Contrairement aux années 1980, nous disposons aujourd’hui d’une panoplie de moyens économiques, juridiques, technologiques et sociologiques pour mettre en oeuvre une politique de maîtrise de la libération de gaz à effet de serre dans l’atmosphère et donc de limitation du réchauffement climatique (en effet nous avons perdu trop de temps pour pouvoir stopper complètement le changement climatique initié). Nous pouvons aussi augmenter les efforts pour nous adapter aux changements climatiques en cours. Des décideuses politiques réalistes, responsables et ambitieuses font  aujourd’hui déjà des pas clairs en ce sens, comme par exemple Jacqueline de Quattro avec la feuille de route du plan climat du canton de Vaud.

Que l’on ait été si près du but en 1989 est en soi une bonne nouvelle. Cela montre que l’objectif peut être atteint. La victoire ne sera fera plus aujourd’hui en empêchant le changement climatique, mais en cessant de l’alimenter d’une part, et en apprenant à vivre avec d’autre part. Ronald Reagan et Georges Bush ne sont plus au pouvoir ; la méthode Trump ne survivra pas indéfiniment.

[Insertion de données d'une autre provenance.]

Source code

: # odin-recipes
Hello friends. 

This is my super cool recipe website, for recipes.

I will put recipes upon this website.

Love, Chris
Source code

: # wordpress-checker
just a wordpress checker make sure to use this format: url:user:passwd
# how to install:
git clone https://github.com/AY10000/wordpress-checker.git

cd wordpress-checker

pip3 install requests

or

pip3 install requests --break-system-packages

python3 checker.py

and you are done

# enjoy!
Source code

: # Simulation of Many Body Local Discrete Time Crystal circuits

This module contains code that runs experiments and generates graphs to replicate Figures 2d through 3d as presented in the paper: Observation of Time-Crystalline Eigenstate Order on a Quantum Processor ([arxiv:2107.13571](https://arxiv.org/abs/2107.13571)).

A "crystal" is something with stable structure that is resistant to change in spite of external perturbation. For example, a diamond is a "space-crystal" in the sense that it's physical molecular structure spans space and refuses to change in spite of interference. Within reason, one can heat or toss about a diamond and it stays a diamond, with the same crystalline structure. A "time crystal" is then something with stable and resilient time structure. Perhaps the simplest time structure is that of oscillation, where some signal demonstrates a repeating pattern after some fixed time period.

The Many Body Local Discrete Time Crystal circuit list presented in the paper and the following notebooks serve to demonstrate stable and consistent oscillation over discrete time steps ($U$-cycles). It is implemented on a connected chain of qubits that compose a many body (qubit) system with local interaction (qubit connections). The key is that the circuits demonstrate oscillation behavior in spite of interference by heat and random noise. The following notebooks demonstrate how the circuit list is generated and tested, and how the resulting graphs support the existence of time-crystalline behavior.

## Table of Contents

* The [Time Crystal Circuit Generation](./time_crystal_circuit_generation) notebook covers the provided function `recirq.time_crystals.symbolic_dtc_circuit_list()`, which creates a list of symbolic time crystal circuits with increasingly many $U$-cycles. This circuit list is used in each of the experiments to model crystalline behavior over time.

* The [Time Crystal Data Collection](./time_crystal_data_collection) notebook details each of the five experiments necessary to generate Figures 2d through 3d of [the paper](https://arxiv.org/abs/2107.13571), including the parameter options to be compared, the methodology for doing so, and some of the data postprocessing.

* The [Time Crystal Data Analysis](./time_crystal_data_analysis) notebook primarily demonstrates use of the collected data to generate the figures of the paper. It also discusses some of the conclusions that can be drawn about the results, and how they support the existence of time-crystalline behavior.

Quant à la recherche, il ne s’agit plus de comprendre si il y a changement climatique ou non. Il s’agit aujourd’hui d’affiner cette compréhension pour comprendre les conséquences à toutes les échelles, et identifier les mesures d’adaptation pertinentes.

Nous pouvons aujourd’hui effacer ce triste héritage, et nous lancer avec le pragmatisme visionnaire de la génération des pionniers des années 1980, vers des actes politiques courageux à même de donner de nouvelles perspectives aux générations de demain.

Ici et maintenant, pour demain et pour tous.